(Rendered images with source text)

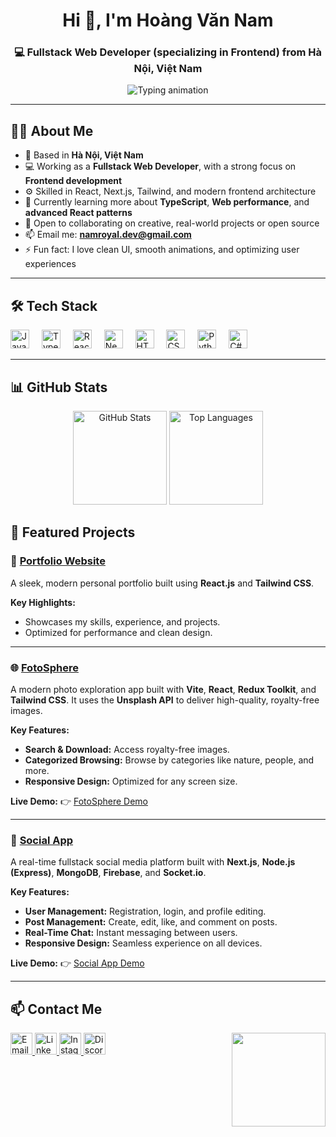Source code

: <h1 align="center">Hi 👋, I'm Hoàng Văn Nam</h1>

<h3 align="center">
  💻 Fullstack Web Developer (specializing in Frontend) from Hà Nội, Việt Nam
</h3>

<p align="center">
  <img
    src="https://readme-typing-svg.herokuapp.com?font=Fira+Code&duration=3000&pause=1000&center=true&vCenter=true&width=640&lines=Welcome+to+my+GitHub!;Fullstack+Developer+with+a+Frontend+Focus.;I+love+building+beautiful+and+performant+web+apps.🚀"
    alt="Typing animation"
  />
</p>

---

## 🧑‍💼 About Me

- 📍 Based in **Hà Nội, Việt Nam**
- 💻 Working as a **Fullstack Web Developer**, with a strong focus on **Frontend development**
- ⚙️ Skilled in React, Next.js, Tailwind, and modern frontend architecture
- 🌱 Currently learning more about **TypeScript**, **Web performance**, and **advanced React patterns**
- 👯 Open to collaborating on creative, real-world projects or open source
- 📫 Email me: **namroyal.dev@gmail.com**
- ⚡ Fun fact: I love clean UI, smooth animations, and optimizing user experiences

---

## 🛠️ Tech Stack

<div align="left">
  <img src="https://cdn.jsdelivr.net/gh/devicons/devicon/icons/javascript/javascript-original.svg" height="30" alt="JavaScript" />
  <img width="12" />
  <img src="https://cdn.jsdelivr.net/gh/devicons/devicon/icons/typescript/typescript-original.svg" height="30" alt="TypeScript" />
  <img width="12" />
  <img src="https://cdn.jsdelivr.net/gh/devicons/devicon/icons/react/react-original.svg" height="30" alt="React" />
  <img width="12" />
  <img src="https://cdn.jsdelivr.net/gh/devicons/devicon/icons/nextjs/nextjs-original.svg" height="30" alt="Next.js" />
  <img width="12" />
  <img src="https://cdn.jsdelivr.net/gh/devicons/devicon/icons/html5/html5-original.svg" height="30" alt="HTML5" />
  <img width="12" />
  <img src="https://cdn.jsdelivr.net/gh/devicons/devicon/icons/css3/css3-original.svg" height="30" alt="CSS3" />
  <img width="12" />
  <img src="https://cdn.jsdelivr.net/gh/devicons/devicon/icons/python/python-original.svg" height="30" alt="Python" />
  <img width="12" />
  <img src="https://cdn.jsdelivr.net/gh/devicons/devicon/icons/csharp/csharp-original.svg" height="30" alt="C#" />
</div>

---

## 📊 GitHub Stats

<div align="center">
  <img
    src="https://github-readme-stats.vercel.app/api?username=RoyalNam&show_icons=true&include_all_commits=true&count_private=true&theme=dracula"
    height="150"
    alt="GitHub Stats"
  />
  <img
    src="https://github-readme-stats.vercel.app/api/top-langs?username=RoyalNam&layout=compact&card_width=320&langs_count=6&theme=dracula"
    height="150"
    alt="Top Languages"
  />
</div>

## 🚀 Featured Projects

### 🧭 [Portfolio Website](https://namroyal.id.vn/)

A sleek, modern personal portfolio built using **React.js** and **Tailwind CSS**.

**Key Highlights:**

- Showcases my skills, experience, and projects.
- Optimized for performance and clean design.

---

### 🌐 [FotoSphere](https://github.com/RoyalNam/foto-sphere)

A modern photo exploration app built with **Vite**, **React**, **Redux Toolkit**, and **Tailwind CSS**. It uses the **Unsplash API** to deliver high-quality, royalty-free images.

**Key Features:**

- **Search & Download:** Access royalty-free images.
- **Categorized Browsing:** Browse by categories like nature, people, and more.
- **Responsive Design:** Optimized for any screen size.

**Live Demo:** 👉 [FotoSphere Demo](https://foto-sphere.vercel.app/)

---

### 📱 [Social App](https://github.com/RoyalNam/social)

A real-time fullstack social media platform built with **Next.js**, **Node.js (Express)**, **MongoDB**, **Firebase**, and **Socket.io**.

**Key Features:**

- **User Management:** Registration, login, and profile editing.
- **Post Management:** Create, edit, like, and comment on posts.
- **Real-Time Chat:** Instant messaging between users.
- **Responsive Design:** Seamless experience on all devices.

**Live Demo:** 👉 [Social App Demo](https://social-eight-psi.vercel.app/)

---

## 📫 Contact Me

<img
  align="right"
  height="150"
  src="./f.gif"
  alt=""
/>

<div align="left">
  <a href="mailto:namroyal.dev@gmail.com" target="_blank">
    <img src="https://img.shields.io/static/v1?message=Gmail&logo=gmail&label=&color=D14836&logoColor=white&style=for-the-badge" height="35" alt="Email" />
  </a>
  <a href="https://www.linkedin.com/in/nam-royal/" target="_blank">
    <img src="https://img.shields.io/static/v1?message=LinkedIn&logo=linkedin&label=&color=0077B5&logoColor=white&style=for-the-badge" height="35" alt="LinkedIn" />
  </a>
  <a href="https://www.instagram.com/nam.royal_/" target="_blank">
    <img src="https://img.shields.io/static/v1?message=Instagram&logo=instagram&label=&color=E4405F&logoColor=white&style=for-the-badge" height="35" alt="Instagram" />
  </a>
  <a href="https://discord.com/users/hoangnampro/" target="_blank">
    <img src="https://img.shields.io/static/v1?message=Discord&logo=discord&label=&color=7289DA&logoColor=white&style=for-the-badge" height="35" alt="Discord" />
  </a>
</div>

● Task objective:
Exactly and only the lines from the line containing "- **Responsive Design:** Optimized" through the last line of the entries should be copied, both ends included.

● Output for this exercise:
- **Responsive Design:** Optimized for any screen size.

**Live Demo:** 👉 [FotoSphere Demo](https://foto-sphere.vercel.app/)

---

### 📱 [Social App](https://github.com/RoyalNam/social)

A real-time fullstack social media platform built with **Next.js**, **Node.js (Express)**, **MongoDB**, **Firebase**, and **Socket.io**.

**Key Features:**

- **User Management:** Registration, login, and profile editing.
- **Post Management:** Create, edit, like, and comment on posts.
- **Real-Time Chat:** Instant messaging between users.
- **Responsive Design:** Seamless experience on all devices.

**Live Demo:** 👉 [Social App Demo](https://social-eight-psi.vercel.app/)

---

## 📫 Contact Me

<img
  align="right"
  height="150"
  src="./f.gif"
  alt=""
/>

<div align="left">
  <a href="mailto:namroyal.dev@gmail.com" target="_blank">
    <img src="https://img.shields.io/static/v1?message=Gmail&logo=gmail&label=&color=D14836&logoColor=white&style=for-the-badge" height="35" alt="Email" />
  </a>
  <a href="https://www.linkedin.com/in/nam-royal/" target="_blank">
    <img src="https://img.shields.io/static/v1?message=LinkedIn&logo=linkedin&label=&color=0077B5&logoColor=white&style=for-the-badge" height="35" alt="LinkedIn" />
  </a>
  <a href="https://www.instagram.com/nam.royal_/" target="_blank">
    <img src="https://img.shields.io/static/v1?message=Instagram&logo=instagram&label=&color=E4405F&logoColor=white&style=for-the-badge" height="35" alt="Instagram" />
  </a>
  <a href="https://discord.com/users/hoangnampro/" target="_blank">
    <img src="https://img.shields.io/static/v1?message=Discord&logo=discord&label=&color=7289DA&logoColor=white&style=for-the-badge" height="35" alt="Discord" />
  </a>
</div>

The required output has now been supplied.